POC1A expression is associated with immune checkpoint genes
Immune checkpoint genes are important targets of immunotherapy. Five immune checkpoint genes were identified and the relationship between POC1A expression and immune checkpoint gene expression in pan-cancer was analyzed. The results revealed that the expression of POC1A was positively correlated with immune checkpoints in several tumors (Figure 8), suggesting that immune cells are inhibited. The correlation between POC1A expression and immune regulatory genes was further analyzed. The results showed that the POC1A gene has a potential immunomodulatory effect in most tumors (Figure 9).
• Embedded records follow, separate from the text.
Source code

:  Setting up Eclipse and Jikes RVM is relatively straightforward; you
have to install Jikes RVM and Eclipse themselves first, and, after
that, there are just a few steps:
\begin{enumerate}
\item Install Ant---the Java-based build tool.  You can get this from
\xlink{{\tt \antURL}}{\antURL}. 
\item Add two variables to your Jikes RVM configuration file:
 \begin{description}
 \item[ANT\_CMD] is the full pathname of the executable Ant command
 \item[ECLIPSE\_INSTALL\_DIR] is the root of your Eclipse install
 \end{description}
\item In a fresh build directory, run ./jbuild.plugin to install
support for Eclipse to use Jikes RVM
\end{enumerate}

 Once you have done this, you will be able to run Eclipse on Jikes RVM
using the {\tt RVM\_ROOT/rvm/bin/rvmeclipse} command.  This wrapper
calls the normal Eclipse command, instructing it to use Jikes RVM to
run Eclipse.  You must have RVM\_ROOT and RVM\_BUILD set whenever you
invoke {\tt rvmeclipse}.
POC1A expression is correlated with TMB and MSI in pan-cancer
The TMB of each tumor sample was calculated, and the relationship between POC1A expression and TMB was analyzed using Spearman’s rank correlation coefficient. The results are shown in Figure 10A. The expression levels of POC1A were significantly positively correlated with TMB in BLCA, BRCA, COAD, GBM, KICH, LGG, LIHC, LUAD, LUSC, PAAD, PRAD, SKCM, SARC, STAD, UCEC, UCS, and UVM, and inversely correlated with TMB in THYM. The correlation between POC1A expression and MSI was also analyzed using Spearman’s rank correlation coefficient, and the results are shown in Figure 10B. Notably, the expression levels of POC1A were significantly positively correlated with MSI in BLCA, COAD, ESCA, HNSC, KIRC, LIHC, MESO, SARC, STAD, and UCEC, and inversely correlated with MSI in READ.
GSEA analysis of POC1A
Based on the Reactome database, genes correlating with POC1A (P<0.05) were ranked and subjected to GSEA analysis in pan-cancer. The analysis was performed using the R package “clusterProfiler”. The top 20 results of each tumor identified by this analysis are shown in Figure 11. POC1A was positively correlated with cell cycle-related and immune-related pathways in various tumors, which is consistent with the previous conclusion that the POC1A has an immune regulatory function.
Drug sensitivity analysis
The correlation between POC1A1 and IC50 of 192 anti-cancer drugs was analyzed. It was discovered that patients with high POC1A expression might be resistant to most anti-cancer drugs, such as vincristine, oxaliplatin, carmustine, etc. (Figure 12, Supplementary Table 1).